◆ Work order
Every line with the string "documentclass" should be copied from the data.

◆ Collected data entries
################

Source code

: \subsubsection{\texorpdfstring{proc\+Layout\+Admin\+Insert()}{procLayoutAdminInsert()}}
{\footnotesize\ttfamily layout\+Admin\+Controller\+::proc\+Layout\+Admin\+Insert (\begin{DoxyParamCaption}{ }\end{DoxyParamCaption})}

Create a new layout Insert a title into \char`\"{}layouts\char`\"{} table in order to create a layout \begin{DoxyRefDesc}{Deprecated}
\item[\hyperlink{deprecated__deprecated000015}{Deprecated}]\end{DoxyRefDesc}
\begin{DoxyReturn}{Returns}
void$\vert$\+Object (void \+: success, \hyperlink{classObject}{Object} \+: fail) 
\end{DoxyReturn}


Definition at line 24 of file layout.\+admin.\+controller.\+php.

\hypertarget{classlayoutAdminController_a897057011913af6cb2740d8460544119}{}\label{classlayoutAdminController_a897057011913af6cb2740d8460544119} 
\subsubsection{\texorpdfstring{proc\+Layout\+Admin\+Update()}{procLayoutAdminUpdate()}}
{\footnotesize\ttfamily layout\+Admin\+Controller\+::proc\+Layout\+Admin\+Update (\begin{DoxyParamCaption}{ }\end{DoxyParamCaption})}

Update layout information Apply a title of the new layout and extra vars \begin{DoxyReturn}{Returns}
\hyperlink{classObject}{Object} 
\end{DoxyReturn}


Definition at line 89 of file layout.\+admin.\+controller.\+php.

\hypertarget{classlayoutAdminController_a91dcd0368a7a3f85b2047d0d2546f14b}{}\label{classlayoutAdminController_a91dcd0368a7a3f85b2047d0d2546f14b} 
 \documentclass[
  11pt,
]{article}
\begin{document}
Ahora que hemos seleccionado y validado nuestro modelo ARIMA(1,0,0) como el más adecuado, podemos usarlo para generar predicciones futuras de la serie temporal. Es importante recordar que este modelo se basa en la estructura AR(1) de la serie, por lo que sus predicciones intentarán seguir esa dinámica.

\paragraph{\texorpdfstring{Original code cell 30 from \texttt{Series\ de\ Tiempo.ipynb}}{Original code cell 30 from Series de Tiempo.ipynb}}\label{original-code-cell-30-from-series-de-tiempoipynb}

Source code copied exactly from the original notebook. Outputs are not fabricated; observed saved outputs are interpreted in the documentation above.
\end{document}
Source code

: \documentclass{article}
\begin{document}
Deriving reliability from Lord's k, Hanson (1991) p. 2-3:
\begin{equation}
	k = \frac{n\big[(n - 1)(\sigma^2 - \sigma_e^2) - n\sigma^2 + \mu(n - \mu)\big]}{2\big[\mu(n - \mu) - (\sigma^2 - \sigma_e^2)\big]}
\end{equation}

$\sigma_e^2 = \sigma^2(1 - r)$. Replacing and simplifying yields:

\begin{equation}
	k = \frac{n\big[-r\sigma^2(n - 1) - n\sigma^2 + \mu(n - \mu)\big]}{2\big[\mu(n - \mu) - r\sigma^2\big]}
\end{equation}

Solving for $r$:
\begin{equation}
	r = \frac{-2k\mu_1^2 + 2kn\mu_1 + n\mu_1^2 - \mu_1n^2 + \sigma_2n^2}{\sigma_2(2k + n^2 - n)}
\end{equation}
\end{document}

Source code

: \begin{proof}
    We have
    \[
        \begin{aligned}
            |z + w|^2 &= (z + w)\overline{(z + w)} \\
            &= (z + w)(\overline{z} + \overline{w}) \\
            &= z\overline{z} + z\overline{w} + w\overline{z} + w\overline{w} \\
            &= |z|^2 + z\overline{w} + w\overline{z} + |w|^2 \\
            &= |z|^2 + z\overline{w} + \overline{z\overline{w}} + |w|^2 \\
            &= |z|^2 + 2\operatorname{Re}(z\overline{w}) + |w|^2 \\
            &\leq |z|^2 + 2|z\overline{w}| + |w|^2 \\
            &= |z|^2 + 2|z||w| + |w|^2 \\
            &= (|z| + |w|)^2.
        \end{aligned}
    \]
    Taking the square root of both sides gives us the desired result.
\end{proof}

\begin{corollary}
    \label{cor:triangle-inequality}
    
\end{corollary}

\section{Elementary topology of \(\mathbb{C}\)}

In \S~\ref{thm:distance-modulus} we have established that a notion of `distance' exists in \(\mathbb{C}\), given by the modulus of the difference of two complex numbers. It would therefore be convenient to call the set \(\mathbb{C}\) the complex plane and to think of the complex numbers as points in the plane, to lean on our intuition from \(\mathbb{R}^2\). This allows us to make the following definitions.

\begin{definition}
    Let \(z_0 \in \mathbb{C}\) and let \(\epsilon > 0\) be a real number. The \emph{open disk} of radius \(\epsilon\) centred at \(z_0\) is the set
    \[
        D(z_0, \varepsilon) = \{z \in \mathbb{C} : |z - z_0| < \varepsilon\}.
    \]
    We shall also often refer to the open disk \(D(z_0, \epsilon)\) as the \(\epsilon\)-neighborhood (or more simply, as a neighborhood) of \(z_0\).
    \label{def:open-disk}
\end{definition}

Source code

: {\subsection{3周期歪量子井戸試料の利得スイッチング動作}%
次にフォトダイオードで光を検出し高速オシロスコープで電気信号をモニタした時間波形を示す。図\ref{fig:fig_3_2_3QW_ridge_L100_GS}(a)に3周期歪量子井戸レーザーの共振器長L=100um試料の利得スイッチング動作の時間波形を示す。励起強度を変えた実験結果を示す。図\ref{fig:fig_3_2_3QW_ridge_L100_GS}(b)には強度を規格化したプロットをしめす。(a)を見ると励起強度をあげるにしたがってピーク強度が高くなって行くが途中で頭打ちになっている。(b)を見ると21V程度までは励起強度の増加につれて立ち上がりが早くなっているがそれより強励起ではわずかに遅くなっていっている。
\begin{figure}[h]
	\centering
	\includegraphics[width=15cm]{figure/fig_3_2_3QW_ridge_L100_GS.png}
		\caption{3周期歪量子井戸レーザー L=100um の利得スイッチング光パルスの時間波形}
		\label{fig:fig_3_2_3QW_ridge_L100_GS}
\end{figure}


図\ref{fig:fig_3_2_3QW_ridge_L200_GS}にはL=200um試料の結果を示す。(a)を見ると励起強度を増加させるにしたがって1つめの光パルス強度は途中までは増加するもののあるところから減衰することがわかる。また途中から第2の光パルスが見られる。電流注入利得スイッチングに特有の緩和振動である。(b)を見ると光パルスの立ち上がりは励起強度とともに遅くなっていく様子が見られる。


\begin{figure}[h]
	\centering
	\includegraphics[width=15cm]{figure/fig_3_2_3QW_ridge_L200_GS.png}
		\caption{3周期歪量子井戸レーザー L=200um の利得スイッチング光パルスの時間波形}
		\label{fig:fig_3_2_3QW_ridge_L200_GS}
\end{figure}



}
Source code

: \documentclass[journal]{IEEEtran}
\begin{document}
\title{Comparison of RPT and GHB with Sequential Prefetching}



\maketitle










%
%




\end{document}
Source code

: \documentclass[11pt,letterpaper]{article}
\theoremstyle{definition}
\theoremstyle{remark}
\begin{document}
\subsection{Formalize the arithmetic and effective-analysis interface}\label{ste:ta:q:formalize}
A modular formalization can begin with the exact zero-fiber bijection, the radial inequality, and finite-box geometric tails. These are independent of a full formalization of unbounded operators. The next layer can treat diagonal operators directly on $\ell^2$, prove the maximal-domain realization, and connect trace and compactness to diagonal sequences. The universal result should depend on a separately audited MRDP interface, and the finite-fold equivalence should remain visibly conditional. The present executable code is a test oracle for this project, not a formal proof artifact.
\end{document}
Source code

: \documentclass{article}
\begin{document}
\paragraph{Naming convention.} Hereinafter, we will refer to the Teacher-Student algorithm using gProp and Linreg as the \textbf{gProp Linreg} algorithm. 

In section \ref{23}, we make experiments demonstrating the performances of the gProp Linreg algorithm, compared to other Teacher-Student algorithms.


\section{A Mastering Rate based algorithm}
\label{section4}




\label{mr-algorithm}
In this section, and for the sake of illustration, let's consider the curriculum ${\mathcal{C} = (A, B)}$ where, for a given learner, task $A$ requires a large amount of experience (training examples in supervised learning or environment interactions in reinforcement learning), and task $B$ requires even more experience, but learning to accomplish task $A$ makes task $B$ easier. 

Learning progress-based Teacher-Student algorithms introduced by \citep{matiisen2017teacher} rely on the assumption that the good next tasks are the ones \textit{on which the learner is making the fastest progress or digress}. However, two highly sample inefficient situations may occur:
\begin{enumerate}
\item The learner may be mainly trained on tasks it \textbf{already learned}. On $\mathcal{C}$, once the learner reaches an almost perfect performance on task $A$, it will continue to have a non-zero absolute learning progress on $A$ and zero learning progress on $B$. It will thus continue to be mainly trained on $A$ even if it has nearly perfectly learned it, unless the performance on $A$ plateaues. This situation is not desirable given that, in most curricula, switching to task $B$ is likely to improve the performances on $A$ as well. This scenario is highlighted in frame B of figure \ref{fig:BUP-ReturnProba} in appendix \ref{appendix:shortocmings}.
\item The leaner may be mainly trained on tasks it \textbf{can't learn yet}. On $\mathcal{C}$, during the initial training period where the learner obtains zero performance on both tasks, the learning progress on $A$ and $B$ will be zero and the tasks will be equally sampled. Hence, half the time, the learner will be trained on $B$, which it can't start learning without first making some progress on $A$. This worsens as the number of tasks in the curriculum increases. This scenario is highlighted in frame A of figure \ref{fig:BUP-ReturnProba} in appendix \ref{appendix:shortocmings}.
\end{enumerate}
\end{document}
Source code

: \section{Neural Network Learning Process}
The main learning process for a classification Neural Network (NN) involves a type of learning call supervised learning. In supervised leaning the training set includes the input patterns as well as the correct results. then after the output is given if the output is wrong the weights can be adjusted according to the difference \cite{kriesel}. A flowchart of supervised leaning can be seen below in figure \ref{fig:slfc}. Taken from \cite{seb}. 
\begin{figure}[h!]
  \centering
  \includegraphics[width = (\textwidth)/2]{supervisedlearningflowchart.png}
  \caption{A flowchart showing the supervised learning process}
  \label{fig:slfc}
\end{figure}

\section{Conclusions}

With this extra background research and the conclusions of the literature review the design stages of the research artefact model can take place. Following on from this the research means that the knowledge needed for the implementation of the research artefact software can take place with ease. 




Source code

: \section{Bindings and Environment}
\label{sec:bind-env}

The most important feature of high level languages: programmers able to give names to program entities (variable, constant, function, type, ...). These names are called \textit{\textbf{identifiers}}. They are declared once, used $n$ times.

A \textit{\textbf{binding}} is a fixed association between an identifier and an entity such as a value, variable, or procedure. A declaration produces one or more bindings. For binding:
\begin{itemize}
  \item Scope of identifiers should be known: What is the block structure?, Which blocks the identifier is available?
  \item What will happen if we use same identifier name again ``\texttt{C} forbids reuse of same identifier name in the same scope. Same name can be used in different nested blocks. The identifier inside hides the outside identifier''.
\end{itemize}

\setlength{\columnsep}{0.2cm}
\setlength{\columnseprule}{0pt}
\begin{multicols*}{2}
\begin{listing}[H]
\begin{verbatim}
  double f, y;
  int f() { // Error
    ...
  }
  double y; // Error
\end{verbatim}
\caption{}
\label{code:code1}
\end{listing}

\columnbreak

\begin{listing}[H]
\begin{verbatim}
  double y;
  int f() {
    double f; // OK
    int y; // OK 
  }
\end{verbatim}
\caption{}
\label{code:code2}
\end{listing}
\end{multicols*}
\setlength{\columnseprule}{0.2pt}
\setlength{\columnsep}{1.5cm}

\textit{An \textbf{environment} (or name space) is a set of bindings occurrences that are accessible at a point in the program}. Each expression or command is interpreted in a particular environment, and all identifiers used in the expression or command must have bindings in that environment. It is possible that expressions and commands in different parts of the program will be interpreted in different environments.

################

◆ Result
 \documentclass[
: \documentclass{article}
: \documentclass[journal]{IEEEtran}
: \documentclass[11pt,letterpaper]{article}
: \documentclass{article}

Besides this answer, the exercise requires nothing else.